Sarah Gilbert, professor of vaccinology at the University of
Oxford, said efforts were under way to develop a new generation
of booster shot vaccines that will allow protection against
emerging variants.

"This is the same issue that is faced by all of the vaccine
developers, and we will continue to monitor the emergence of new
variants that arise in readiness for a future strain change,"
she said.

STOPS DEATH

British junior health minister Edward Argar said the
AstraZeneca vaccine prevents death and serious illness and is
effective against the main variants of the virus in the United
Kingdom, though people may have to have a booster shot as it
mutates.

He echoed Australia which is expected approve the use of the
AstraZeneca vaccine within days.

"There is currently no evidence to indicate a reduction in
the effectiveness of either the AstraZeneca or Pfizer vaccines
in preventing severe disease and death. That is the fundamental
task, to protect the health," Health Minister Greg Hunt said.

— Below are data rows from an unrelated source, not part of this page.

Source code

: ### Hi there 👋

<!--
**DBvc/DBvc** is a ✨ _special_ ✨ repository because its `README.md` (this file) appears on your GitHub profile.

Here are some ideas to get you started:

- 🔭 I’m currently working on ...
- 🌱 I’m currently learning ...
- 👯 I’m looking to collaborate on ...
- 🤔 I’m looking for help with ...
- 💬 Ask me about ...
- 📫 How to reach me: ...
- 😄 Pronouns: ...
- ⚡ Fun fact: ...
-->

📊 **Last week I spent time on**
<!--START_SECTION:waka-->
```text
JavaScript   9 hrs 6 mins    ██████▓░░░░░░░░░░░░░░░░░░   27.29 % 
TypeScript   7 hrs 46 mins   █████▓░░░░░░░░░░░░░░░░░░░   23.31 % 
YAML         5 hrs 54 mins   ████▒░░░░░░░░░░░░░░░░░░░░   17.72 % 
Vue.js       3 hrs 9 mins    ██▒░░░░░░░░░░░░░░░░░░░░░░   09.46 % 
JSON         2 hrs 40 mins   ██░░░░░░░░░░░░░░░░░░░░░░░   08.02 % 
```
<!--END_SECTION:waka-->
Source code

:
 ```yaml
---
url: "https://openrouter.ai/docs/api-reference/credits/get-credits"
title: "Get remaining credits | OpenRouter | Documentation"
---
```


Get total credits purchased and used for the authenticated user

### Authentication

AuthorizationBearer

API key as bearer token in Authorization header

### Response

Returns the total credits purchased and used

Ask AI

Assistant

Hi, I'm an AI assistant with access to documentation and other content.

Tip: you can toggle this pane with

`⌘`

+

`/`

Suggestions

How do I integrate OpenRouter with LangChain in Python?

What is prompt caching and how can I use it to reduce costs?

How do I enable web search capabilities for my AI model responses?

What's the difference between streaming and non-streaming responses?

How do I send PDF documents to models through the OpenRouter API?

Argar said just 147 people had been known to have been
infected with the South African variant in Britain, though he
allowed that booster shots - such as against the common flu -
might be needed in future.

"It would just be normal, in a sense, as we did with the flu
vaccine, to update it to catch anything the virus is trying to
do to keep ahead of it."

French Health Minister Olivier Veran said he continued to
support the AstraZeneca vaccine, arguing it provided sufficient
protection against "nearly all the variants".